TASK INPUT:
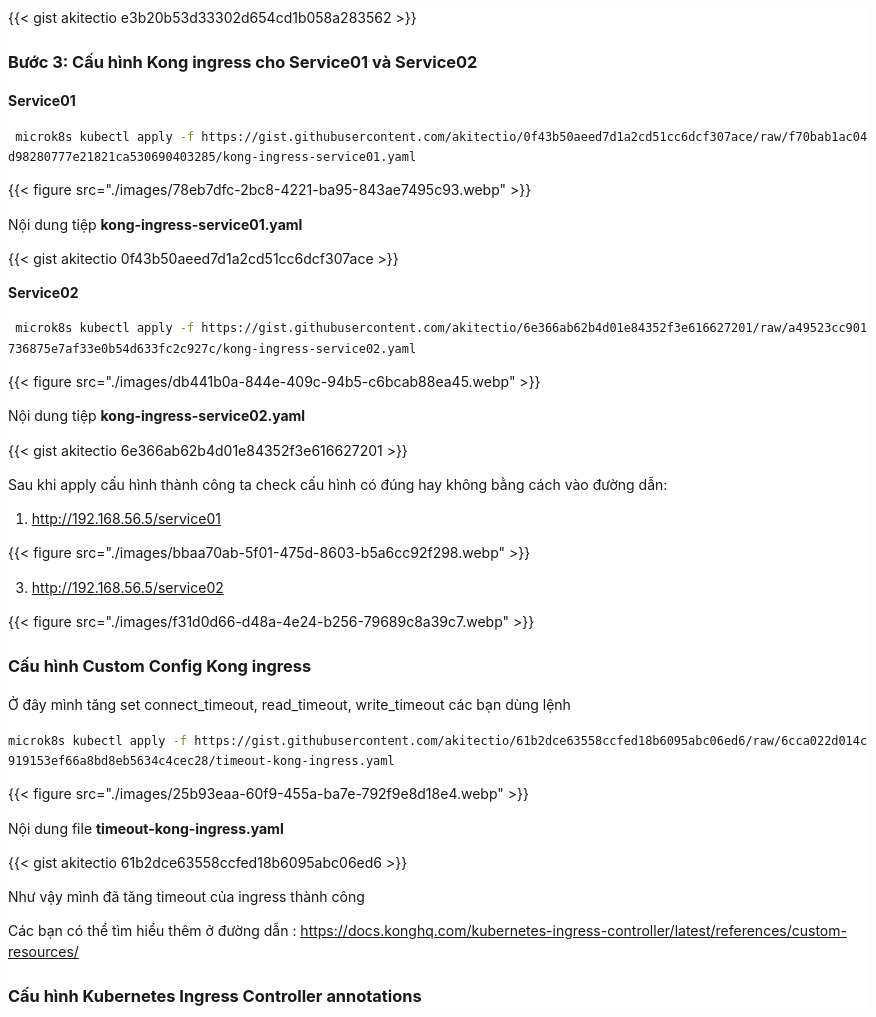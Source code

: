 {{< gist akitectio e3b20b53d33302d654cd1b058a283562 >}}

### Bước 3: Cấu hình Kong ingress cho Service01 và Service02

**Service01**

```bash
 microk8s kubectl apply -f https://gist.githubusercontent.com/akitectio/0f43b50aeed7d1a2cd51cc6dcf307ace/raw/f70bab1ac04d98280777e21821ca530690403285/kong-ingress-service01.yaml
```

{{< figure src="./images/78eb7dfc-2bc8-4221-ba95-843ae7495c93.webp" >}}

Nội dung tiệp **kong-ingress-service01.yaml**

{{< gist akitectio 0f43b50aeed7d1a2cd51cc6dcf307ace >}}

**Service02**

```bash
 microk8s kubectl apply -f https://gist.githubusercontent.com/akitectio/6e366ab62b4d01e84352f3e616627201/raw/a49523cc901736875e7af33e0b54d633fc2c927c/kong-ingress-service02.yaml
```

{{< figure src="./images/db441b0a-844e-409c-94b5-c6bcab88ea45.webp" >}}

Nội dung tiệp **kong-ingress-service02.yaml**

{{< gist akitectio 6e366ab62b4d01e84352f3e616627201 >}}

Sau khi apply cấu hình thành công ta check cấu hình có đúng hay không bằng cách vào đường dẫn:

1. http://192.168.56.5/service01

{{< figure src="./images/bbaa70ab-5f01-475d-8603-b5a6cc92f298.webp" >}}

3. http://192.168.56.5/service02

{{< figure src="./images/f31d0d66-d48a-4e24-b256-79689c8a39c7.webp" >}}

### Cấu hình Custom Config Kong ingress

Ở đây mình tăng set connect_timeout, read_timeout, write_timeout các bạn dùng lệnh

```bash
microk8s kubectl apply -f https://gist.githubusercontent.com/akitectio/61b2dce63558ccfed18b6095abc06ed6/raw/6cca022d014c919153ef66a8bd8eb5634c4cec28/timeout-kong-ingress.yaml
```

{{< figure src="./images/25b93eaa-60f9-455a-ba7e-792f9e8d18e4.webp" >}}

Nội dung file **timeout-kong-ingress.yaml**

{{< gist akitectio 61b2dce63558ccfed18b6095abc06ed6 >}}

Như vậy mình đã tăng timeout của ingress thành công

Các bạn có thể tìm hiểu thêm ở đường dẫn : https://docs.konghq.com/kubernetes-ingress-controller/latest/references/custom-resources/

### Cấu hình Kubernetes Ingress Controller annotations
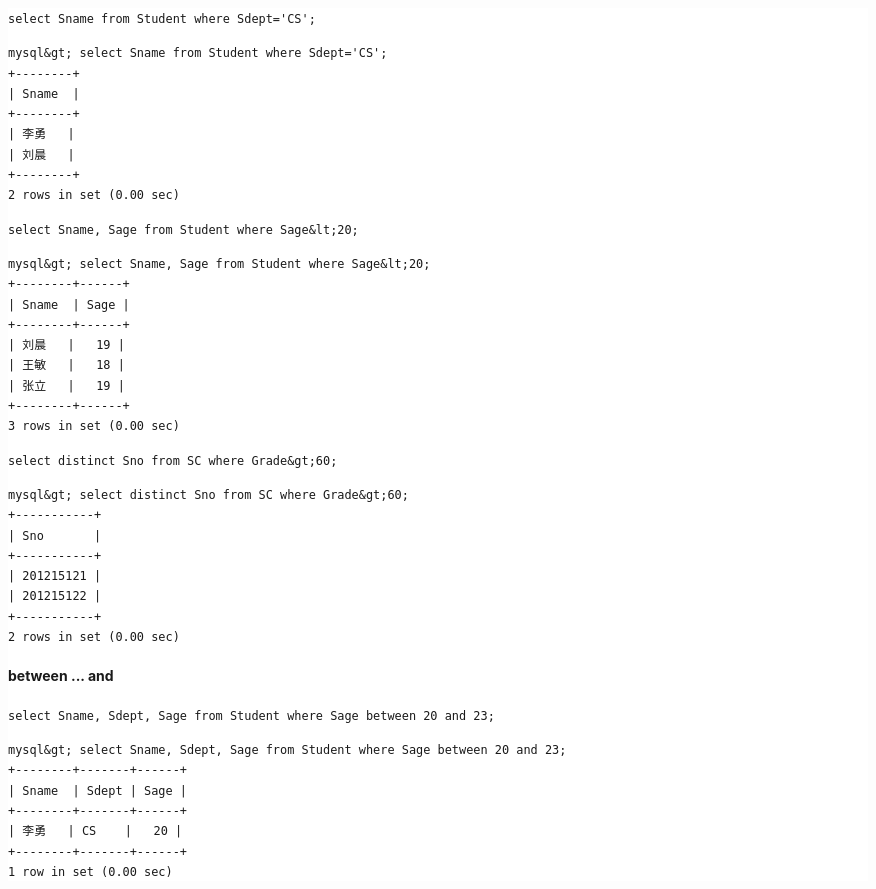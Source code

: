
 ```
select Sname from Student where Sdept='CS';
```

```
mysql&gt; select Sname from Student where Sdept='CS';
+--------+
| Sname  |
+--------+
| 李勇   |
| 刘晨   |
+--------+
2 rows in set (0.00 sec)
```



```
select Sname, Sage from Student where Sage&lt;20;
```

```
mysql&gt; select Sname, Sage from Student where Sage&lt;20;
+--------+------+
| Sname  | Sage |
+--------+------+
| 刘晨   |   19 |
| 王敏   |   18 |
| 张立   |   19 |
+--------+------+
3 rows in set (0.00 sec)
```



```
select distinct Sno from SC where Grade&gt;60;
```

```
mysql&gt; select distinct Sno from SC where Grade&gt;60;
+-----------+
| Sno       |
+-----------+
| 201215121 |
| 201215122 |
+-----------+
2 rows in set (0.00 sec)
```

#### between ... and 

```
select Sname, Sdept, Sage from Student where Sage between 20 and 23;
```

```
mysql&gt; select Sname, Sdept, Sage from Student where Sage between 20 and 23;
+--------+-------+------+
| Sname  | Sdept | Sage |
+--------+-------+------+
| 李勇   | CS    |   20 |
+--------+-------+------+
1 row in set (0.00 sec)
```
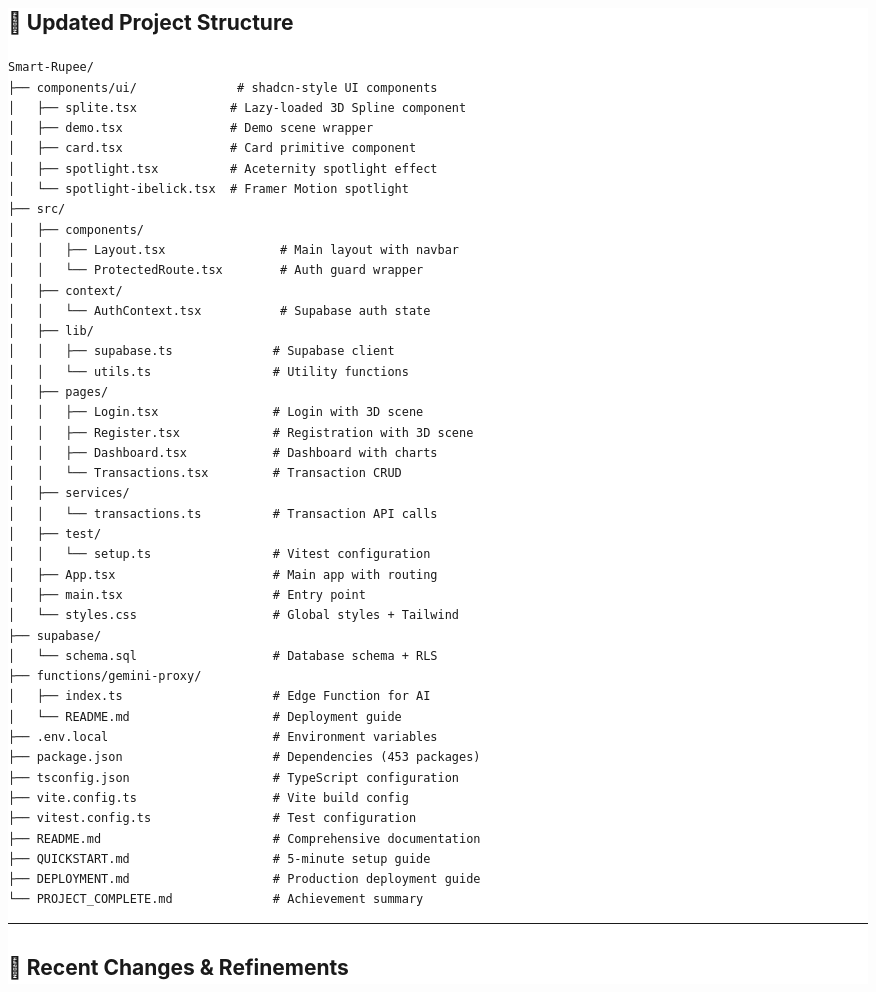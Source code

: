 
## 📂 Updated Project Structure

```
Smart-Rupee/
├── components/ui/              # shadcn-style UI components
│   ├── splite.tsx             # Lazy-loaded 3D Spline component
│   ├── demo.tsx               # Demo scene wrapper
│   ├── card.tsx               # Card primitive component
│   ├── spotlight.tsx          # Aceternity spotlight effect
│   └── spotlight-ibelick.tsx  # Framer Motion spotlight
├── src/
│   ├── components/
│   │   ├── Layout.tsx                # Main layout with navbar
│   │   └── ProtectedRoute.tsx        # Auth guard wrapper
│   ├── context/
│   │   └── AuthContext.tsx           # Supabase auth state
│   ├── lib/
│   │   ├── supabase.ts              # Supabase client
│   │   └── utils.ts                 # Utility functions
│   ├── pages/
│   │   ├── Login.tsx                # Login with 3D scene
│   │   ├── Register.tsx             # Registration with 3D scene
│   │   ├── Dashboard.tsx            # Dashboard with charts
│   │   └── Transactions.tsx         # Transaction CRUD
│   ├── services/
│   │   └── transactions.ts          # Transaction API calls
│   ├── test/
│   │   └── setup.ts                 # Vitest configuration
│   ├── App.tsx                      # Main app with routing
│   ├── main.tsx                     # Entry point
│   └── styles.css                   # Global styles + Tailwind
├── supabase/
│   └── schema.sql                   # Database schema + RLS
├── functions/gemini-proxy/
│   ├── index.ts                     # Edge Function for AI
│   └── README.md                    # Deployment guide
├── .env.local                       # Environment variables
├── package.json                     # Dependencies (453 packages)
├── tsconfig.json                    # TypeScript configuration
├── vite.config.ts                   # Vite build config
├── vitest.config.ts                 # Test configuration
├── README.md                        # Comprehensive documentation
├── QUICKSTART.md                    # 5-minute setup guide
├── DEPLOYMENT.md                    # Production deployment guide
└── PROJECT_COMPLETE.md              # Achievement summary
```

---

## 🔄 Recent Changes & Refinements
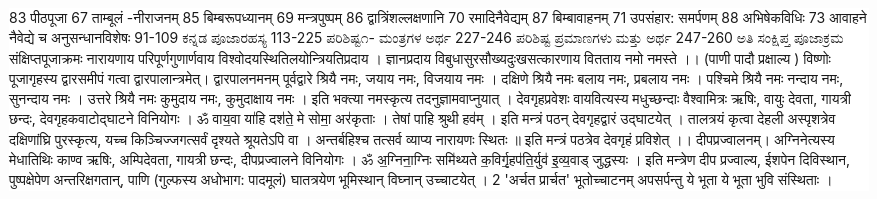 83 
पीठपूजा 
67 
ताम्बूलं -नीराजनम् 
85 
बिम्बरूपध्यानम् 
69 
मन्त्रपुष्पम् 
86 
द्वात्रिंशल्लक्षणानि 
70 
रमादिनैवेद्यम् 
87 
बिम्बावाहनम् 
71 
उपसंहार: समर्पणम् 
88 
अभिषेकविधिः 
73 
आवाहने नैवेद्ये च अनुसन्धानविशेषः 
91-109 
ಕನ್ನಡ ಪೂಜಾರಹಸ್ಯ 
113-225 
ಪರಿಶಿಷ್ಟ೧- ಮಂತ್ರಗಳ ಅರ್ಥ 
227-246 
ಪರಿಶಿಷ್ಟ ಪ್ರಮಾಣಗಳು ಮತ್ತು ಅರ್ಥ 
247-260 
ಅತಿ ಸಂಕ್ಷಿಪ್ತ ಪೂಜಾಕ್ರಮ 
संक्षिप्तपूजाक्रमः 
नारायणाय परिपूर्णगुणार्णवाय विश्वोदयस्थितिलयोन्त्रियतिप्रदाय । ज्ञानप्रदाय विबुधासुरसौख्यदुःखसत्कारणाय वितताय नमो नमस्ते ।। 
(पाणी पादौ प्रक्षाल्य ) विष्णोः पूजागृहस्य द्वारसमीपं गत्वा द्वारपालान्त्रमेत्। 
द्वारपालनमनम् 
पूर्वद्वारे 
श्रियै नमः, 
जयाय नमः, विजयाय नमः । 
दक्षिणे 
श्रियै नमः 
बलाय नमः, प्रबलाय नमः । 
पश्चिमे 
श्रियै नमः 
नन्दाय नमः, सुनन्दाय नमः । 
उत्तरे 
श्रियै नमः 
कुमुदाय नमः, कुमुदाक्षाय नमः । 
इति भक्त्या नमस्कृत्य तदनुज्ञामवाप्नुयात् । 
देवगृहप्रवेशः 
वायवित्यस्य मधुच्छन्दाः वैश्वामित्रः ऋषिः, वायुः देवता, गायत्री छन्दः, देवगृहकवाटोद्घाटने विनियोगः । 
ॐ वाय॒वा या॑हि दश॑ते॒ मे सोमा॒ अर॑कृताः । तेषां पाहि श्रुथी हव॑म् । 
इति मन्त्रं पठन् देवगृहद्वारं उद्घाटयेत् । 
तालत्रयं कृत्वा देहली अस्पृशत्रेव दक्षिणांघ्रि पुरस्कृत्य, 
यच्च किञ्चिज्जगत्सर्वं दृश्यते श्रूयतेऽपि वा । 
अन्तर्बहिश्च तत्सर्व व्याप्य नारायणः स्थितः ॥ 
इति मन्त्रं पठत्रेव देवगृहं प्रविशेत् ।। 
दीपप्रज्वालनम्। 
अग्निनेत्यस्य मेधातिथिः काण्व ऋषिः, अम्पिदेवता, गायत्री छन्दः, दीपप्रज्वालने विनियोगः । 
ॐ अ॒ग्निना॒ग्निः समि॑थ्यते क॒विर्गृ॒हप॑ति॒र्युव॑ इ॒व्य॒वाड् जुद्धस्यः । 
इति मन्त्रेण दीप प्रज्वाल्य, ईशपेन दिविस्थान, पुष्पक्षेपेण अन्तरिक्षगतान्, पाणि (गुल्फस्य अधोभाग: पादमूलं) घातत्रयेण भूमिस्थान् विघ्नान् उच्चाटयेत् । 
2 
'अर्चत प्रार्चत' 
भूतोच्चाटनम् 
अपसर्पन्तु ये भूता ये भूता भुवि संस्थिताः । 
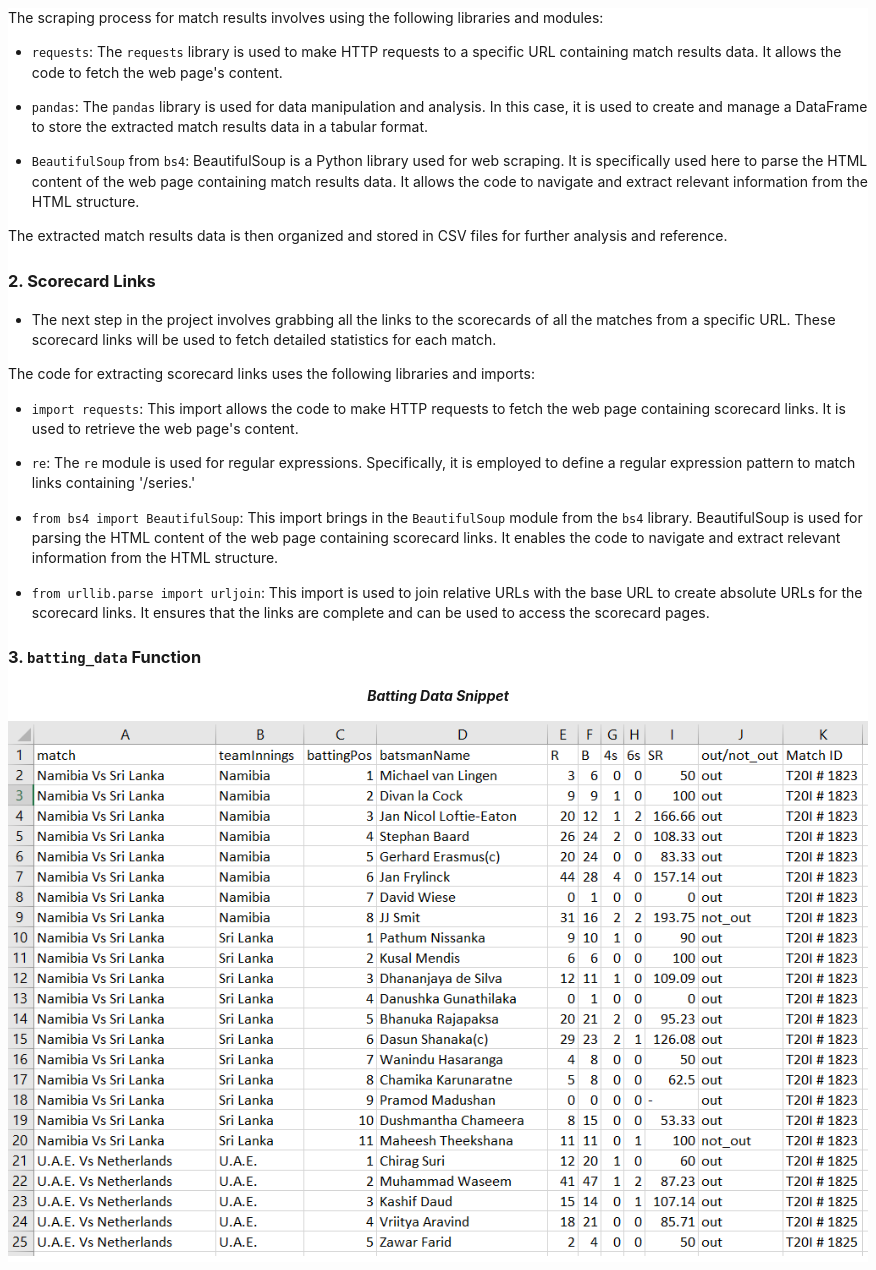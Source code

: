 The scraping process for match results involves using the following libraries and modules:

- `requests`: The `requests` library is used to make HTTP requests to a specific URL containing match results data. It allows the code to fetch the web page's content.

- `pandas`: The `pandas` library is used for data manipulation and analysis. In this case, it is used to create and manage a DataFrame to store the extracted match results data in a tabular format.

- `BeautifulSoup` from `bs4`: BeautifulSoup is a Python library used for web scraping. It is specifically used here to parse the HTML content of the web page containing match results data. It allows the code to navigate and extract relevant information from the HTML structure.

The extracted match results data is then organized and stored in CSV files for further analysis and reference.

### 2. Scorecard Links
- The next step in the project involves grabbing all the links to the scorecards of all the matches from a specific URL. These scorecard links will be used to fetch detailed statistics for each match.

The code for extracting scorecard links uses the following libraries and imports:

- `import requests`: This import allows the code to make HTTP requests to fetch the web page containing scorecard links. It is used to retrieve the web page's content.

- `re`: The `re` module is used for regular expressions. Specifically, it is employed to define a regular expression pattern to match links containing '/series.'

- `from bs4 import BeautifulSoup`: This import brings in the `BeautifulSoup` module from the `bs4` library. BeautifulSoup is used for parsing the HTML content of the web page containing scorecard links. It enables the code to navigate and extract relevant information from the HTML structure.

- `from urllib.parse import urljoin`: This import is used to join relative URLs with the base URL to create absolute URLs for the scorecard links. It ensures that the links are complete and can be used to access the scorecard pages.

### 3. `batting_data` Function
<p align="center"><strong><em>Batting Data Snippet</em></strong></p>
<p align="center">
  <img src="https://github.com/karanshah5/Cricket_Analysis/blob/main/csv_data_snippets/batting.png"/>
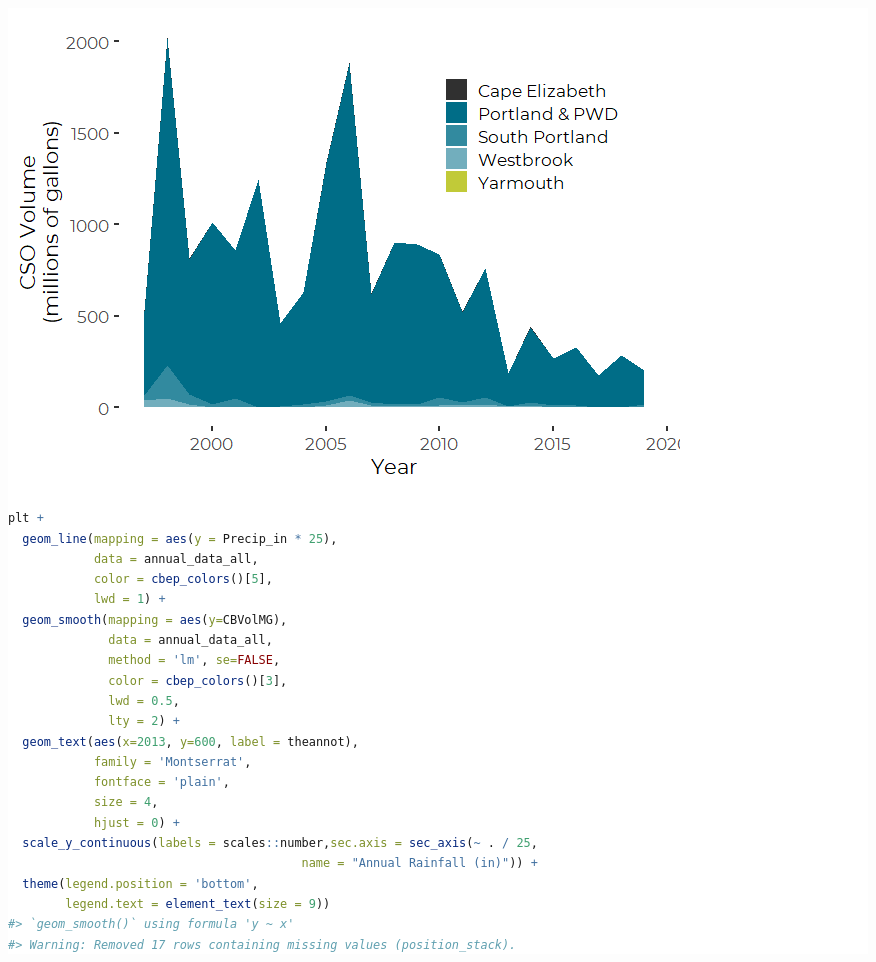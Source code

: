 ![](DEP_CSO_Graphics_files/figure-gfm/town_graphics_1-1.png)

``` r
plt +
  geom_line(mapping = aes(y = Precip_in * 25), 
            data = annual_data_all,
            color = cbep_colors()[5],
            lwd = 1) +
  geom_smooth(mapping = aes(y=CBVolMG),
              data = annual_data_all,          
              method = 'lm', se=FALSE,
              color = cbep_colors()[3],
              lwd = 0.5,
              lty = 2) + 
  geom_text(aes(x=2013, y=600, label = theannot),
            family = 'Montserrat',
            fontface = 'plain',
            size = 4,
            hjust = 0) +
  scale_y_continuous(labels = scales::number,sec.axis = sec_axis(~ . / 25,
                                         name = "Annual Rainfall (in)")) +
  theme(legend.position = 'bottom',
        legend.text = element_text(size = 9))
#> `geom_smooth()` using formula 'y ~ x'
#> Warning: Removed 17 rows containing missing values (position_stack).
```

REQUIRED ACTION: Your task is to repeat exactly the lines from the beginning of the data to the line that contains "Nội dung tiệp **kong-ingress-service01.yaml**", both ends included, leaving out pictures.

EXERCISE ANSWER:
Source code

: {{< gist akitectio e3b20b53d33302d654cd1b058a283562 >}}

### Bước 3: Cấu hình Kong ingress cho Service01 và Service02

**Service01**

```bash
 microk8s kubectl apply -f https://gist.githubusercontent.com/akitectio/0f43b50aeed7d1a2cd51cc6dcf307ace/raw/f70bab1ac04d98280777e21821ca530690403285/kong-ingress-service01.yaml
```

{{< figure src="./images/78eb7dfc-2bc8-4221-ba95-843ae7495c93.webp" >}}

Nội dung tiệp **kong-ingress-service01.yaml**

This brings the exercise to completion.